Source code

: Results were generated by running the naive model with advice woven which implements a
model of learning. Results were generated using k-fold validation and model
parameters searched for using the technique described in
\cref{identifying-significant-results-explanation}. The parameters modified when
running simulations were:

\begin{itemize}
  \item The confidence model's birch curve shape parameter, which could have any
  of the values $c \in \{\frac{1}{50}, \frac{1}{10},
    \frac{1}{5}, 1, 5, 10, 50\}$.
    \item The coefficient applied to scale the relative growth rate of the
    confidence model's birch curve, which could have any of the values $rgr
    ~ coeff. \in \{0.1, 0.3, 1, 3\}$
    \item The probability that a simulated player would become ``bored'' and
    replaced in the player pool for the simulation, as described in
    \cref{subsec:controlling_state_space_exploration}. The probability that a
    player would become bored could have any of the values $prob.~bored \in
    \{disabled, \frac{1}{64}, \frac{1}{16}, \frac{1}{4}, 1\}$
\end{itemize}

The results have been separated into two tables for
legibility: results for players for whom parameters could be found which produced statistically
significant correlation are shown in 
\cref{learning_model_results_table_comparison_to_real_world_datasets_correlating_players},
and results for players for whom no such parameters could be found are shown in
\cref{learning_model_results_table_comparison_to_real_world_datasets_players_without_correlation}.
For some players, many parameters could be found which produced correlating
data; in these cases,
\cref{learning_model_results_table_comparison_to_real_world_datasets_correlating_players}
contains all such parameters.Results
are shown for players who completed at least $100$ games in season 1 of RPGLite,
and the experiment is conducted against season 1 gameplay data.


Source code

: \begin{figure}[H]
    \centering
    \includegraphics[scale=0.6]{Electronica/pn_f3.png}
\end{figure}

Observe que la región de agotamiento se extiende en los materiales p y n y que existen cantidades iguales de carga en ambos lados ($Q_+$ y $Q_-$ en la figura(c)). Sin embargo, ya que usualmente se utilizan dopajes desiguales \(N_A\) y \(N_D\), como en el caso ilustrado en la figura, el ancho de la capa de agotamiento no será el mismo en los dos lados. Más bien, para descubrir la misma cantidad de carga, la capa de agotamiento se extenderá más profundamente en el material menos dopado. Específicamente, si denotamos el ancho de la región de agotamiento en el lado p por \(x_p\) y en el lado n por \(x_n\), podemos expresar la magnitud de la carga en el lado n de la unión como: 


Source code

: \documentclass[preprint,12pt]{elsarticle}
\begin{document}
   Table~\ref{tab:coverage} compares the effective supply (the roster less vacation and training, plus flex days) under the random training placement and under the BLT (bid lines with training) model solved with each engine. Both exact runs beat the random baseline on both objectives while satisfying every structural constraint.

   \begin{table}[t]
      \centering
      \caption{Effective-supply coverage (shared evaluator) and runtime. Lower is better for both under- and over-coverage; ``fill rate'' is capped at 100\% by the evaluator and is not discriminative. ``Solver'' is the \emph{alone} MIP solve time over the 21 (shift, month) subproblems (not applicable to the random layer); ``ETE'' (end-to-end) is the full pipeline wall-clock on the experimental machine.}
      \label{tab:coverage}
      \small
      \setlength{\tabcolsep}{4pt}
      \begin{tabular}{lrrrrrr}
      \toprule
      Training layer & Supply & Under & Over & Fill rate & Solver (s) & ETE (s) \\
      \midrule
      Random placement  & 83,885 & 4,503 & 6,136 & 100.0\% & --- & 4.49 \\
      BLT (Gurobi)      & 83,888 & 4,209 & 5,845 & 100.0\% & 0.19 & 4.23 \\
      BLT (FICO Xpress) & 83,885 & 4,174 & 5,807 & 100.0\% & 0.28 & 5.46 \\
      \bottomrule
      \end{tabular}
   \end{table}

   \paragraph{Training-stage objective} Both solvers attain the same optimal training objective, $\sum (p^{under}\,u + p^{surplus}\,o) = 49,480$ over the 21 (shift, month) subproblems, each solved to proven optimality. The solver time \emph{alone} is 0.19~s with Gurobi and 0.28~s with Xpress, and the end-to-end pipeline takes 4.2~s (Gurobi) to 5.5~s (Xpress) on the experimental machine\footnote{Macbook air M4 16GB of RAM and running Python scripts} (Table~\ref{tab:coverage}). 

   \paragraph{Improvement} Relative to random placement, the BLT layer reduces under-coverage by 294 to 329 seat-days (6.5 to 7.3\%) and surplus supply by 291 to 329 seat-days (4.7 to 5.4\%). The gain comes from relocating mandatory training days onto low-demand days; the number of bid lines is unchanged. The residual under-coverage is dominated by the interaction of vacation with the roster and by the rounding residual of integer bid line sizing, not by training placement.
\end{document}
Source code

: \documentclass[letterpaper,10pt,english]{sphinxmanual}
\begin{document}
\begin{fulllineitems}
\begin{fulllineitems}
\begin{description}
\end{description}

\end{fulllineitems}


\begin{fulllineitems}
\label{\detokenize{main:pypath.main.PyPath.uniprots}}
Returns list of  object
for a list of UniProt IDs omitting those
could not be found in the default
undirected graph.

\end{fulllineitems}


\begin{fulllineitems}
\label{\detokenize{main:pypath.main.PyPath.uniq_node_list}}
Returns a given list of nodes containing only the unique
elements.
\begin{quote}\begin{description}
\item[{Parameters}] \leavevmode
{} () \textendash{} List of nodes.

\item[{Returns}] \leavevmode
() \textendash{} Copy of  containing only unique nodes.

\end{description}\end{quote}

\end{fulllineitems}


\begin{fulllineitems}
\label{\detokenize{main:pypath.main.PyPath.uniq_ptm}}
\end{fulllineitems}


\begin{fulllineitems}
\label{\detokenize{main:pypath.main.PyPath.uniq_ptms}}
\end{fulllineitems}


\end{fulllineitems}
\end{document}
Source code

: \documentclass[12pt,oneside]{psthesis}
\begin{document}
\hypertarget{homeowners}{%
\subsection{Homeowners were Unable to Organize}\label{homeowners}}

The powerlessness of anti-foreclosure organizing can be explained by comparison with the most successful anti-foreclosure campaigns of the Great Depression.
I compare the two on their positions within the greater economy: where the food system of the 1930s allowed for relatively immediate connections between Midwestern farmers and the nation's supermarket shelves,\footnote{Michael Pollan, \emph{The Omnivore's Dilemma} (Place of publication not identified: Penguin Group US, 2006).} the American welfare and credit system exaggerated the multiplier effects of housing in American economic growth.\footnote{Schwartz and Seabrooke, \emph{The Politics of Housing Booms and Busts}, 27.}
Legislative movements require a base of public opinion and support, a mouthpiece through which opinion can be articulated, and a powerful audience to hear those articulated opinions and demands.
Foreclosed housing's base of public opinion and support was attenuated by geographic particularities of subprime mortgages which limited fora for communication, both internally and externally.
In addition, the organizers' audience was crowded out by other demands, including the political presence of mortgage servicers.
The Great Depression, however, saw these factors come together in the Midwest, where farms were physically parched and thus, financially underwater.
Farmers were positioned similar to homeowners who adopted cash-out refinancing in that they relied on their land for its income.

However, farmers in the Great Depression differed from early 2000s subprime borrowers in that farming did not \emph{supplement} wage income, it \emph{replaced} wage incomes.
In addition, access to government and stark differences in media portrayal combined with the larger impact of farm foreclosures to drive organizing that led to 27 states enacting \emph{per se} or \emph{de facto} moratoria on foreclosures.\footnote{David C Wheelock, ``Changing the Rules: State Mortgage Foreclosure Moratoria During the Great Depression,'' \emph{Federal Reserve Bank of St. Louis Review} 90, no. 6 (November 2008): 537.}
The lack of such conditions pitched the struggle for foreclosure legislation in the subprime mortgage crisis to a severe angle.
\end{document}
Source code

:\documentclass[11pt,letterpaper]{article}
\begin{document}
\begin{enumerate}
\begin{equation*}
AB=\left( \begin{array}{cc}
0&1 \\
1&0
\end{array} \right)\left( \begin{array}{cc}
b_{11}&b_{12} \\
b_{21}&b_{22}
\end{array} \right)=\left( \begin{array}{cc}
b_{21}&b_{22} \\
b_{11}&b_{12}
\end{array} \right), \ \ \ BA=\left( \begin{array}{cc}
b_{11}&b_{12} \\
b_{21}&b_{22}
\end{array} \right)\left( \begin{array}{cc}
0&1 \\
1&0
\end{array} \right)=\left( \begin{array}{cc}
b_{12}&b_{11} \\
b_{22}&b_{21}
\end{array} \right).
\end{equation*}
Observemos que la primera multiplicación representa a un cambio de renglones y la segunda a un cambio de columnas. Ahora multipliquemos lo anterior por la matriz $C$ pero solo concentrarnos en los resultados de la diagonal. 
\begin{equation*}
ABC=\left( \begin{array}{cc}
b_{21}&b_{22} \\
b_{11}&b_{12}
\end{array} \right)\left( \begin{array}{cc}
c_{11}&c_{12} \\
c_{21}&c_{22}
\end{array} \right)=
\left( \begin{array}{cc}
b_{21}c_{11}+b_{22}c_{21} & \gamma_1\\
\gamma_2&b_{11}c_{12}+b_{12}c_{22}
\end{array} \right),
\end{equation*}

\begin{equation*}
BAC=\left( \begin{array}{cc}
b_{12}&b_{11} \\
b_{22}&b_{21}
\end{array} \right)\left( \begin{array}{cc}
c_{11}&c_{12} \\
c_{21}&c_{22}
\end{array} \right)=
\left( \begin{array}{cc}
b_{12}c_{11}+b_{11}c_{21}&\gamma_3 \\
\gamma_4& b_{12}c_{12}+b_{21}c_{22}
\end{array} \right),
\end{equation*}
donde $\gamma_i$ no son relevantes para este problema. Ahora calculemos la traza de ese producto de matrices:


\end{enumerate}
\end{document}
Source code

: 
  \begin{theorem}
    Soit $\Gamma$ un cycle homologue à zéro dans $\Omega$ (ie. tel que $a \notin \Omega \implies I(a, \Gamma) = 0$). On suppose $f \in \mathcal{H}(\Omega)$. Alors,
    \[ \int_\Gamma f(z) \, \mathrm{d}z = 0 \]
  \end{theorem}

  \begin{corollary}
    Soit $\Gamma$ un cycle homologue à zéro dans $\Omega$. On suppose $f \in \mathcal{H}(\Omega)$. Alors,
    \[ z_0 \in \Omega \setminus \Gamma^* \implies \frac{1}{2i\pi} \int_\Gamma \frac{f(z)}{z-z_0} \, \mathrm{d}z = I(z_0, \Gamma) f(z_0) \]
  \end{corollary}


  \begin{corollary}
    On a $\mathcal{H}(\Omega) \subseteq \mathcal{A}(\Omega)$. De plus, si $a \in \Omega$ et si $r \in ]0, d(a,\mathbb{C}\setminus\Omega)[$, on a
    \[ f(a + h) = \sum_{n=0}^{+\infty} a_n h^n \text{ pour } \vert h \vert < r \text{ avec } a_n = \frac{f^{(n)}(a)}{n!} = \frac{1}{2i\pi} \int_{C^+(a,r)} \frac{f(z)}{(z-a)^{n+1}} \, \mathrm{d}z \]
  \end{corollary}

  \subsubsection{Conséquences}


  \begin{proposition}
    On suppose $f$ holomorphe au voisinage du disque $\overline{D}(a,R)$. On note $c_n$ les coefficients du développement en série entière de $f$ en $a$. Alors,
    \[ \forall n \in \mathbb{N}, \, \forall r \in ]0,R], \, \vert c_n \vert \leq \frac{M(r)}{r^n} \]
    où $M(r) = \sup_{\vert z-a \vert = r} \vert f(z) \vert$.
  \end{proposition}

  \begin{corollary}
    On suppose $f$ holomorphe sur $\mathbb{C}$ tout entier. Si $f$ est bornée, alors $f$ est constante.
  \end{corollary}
□ □ □ □ □
■ Assignment: Each line of the records that contains the string "from" must be copied.

■ Finished exercise:
   \paragraph{Improvement} Relative to random placement, the BLT layer reduces under-coverage by 294 to 329 seat-days (6.5 to 7.3\%) and surplus supply by 291 to 329 seat-days (4.7 to 5.4\%). The gain comes from relocating mandatory training days onto low-demand days; the number of bid lines is unchanged. The residual under-coverage is dominated by the interaction of vacation with the roster and by the rounding residual of integer bid line sizing, not by training placement.
However, farmers in the Great Depression differed from early 2000s subprime borrowers in that farming did not \emph{supplement} wage income, it \emph{replaced} wage incomes.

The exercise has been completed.